### The task
Start at the line that contains "rdfs:subClassOf qm:CollapseInfluencePractice .". Repeat it and each line after it, exactly, up to and including the final line of the data.

### Study material
○ ○ ○ ○

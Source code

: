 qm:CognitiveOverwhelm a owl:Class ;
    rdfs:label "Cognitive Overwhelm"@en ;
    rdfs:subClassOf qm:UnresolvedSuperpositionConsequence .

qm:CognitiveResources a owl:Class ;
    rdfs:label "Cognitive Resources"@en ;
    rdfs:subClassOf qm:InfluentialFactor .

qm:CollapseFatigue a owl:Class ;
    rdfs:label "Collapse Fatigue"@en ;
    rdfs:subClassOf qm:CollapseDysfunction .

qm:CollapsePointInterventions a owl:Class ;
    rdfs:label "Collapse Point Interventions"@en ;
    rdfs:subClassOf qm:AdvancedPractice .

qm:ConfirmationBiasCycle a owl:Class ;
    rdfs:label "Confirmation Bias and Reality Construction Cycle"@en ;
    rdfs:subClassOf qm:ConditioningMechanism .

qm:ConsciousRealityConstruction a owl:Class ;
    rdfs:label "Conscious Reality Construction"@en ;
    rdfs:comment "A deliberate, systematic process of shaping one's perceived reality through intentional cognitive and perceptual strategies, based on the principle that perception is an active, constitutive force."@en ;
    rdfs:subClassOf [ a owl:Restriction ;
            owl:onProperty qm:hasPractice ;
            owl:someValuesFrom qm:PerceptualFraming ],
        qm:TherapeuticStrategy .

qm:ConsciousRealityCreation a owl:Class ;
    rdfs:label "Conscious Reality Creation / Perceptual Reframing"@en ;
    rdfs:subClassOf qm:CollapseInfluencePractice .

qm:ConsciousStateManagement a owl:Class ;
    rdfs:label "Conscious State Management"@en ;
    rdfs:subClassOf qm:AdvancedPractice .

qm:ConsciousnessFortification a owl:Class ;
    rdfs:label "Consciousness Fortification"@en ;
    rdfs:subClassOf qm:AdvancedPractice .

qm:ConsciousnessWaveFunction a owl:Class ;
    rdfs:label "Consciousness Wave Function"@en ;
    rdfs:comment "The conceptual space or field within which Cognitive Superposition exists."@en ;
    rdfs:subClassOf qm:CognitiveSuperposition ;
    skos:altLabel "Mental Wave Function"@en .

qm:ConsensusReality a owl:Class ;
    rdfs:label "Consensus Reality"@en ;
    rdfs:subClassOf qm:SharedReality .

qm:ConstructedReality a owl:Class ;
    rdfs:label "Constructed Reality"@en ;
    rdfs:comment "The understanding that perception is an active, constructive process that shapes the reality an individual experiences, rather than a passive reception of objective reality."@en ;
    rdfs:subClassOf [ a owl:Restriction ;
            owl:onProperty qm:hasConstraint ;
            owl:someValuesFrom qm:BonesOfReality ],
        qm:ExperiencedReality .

○ ○ ○ ○

### Your solution
    rdfs:subClassOf qm:CollapseInfluencePractice .

qm:ConsciousStateManagement a owl:Class ;
    rdfs:label "Conscious State Management"@en ;
    rdfs:subClassOf qm:AdvancedPractice .

qm:ConsciousnessFortification a owl:Class ;
    rdfs:label "Consciousness Fortification"@en ;
    rdfs:subClassOf qm:AdvancedPractice .

qm:ConsciousnessWaveFunction a owl:Class ;
    rdfs:label "Consciousness Wave Function"@en ;
    rdfs:comment "The conceptual space or field within which Cognitive Superposition exists."@en ;
    rdfs:subClassOf qm:CognitiveSuperposition ;
    skos:altLabel "Mental Wave Function"@en .

qm:ConsensusReality a owl:Class ;
    rdfs:label "Consensus Reality"@en ;
    rdfs:subClassOf qm:SharedReality .

qm:ConstructedReality a owl:Class ;
    rdfs:label "Constructed Reality"@en ;
    rdfs:comment "The understanding that perception is an active, constructive process that shapes the reality an individual experiences, rather than a passive reception of objective reality."@en ;
    rdfs:subClassOf [ a owl:Restriction ;
            owl:onProperty qm:hasConstraint ;
            owl:someValuesFrom qm:BonesOfReality ],
        qm:ExperiencedReality .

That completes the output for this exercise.